Below are some records. Print exactly the lines between the one holding "without square brackets." and the one holding "#### Show group triggers", inclusive, and nothing else.

- DATASET EXCERPTS
########
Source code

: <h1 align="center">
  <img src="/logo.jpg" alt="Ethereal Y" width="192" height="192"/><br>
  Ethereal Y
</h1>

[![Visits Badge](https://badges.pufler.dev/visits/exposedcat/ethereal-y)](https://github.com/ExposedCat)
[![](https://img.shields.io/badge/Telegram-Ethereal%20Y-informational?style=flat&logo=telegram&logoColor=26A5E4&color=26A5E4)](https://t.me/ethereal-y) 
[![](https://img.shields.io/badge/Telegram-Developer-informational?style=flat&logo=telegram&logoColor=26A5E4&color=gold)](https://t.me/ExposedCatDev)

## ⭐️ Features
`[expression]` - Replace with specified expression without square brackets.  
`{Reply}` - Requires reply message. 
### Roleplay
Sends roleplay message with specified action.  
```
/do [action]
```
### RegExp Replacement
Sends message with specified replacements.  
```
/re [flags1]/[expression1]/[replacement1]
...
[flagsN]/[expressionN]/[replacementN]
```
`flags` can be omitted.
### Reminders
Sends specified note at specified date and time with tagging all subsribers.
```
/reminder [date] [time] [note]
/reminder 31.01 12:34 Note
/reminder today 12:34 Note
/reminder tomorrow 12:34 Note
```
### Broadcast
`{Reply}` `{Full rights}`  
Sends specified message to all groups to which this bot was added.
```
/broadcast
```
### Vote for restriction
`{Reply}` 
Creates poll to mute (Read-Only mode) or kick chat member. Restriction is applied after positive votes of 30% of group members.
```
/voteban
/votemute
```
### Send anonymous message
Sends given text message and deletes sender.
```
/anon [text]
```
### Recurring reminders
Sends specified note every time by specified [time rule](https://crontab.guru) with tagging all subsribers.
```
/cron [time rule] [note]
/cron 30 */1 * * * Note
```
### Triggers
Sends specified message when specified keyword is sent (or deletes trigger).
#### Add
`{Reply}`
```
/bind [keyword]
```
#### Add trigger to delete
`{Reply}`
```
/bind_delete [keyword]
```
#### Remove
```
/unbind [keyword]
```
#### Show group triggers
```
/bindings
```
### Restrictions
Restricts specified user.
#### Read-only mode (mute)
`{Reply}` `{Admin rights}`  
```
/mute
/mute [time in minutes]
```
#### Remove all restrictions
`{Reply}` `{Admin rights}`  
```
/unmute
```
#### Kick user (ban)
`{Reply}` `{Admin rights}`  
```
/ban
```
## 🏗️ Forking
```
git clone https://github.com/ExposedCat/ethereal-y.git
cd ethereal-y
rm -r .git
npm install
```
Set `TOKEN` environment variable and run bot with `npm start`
########
- REPLY TO THE EXERCISE
`[expression]` - Replace with specified expression without square brackets.  
`{Reply}` - Requires reply message. 
### Roleplay
Sends roleplay message with specified action.  
```
/do [action]
```
### RegExp Replacement
Sends message with specified replacements.  
```
/re [flags1]/[expression1]/[replacement1]
...
[flagsN]/[expressionN]/[replacementN]
```
`flags` can be omitted.
### Reminders
Sends specified note at specified date and time with tagging all subsribers.
```
/reminder [date] [time] [note]
/reminder 31.01 12:34 Note
/reminder today 12:34 Note
/reminder tomorrow 12:34 Note
```
### Broadcast
`{Reply}` `{Full rights}`  
Sends specified message to all groups to which this bot was added.
```
/broadcast
```
### Vote for restriction
`{Reply}` 
Creates poll to mute (Read-Only mode) or kick chat member. Restriction is applied after positive votes of 30% of group members.
```
/voteban
/votemute
```
### Send anonymous message
Sends given text message and deletes sender.
```
/anon [text]
```
### Recurring reminders
Sends specified note every time by specified [time rule](https://crontab.guru) with tagging all subsribers.
```
/cron [time rule] [note]
/cron 30 */1 * * * Note
```
### Triggers
Sends specified message when specified keyword is sent (or deletes trigger).
#### Add
`{Reply}`
```
/bind [keyword]
```
#### Add trigger to delete
`{Reply}`
```
/bind_delete [keyword]
```
#### Remove
```
/unbind [keyword]
```
#### Show group triggers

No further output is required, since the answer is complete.